→ What you should do: Where a line of the records holds the string "sudo", copy that line.

→ Input records:
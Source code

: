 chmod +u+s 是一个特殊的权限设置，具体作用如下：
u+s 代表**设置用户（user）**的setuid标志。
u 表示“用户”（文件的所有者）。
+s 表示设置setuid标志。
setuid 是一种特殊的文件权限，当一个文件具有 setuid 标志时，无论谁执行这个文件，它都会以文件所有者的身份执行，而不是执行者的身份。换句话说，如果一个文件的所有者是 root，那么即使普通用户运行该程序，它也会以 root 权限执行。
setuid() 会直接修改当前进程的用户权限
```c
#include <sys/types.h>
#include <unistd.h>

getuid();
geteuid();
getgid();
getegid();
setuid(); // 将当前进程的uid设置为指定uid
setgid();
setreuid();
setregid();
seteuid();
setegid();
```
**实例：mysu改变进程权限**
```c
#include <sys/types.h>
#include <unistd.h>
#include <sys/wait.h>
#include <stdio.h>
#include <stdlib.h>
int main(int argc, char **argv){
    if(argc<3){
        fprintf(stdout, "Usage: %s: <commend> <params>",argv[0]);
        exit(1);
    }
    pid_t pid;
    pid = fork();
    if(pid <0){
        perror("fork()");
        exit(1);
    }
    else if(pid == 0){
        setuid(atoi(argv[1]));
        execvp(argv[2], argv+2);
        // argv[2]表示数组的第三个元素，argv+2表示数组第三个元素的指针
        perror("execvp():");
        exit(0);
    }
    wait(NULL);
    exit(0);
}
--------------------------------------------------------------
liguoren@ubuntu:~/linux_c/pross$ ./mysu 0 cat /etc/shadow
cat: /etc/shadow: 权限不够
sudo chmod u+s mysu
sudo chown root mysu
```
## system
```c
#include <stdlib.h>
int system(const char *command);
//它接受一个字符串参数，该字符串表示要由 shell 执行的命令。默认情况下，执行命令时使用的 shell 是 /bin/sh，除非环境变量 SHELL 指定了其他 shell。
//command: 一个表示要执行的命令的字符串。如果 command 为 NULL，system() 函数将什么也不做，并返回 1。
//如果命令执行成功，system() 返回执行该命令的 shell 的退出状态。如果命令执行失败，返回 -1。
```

→ Exercise response:
sudo chmod u+s mysu
sudo chown root mysu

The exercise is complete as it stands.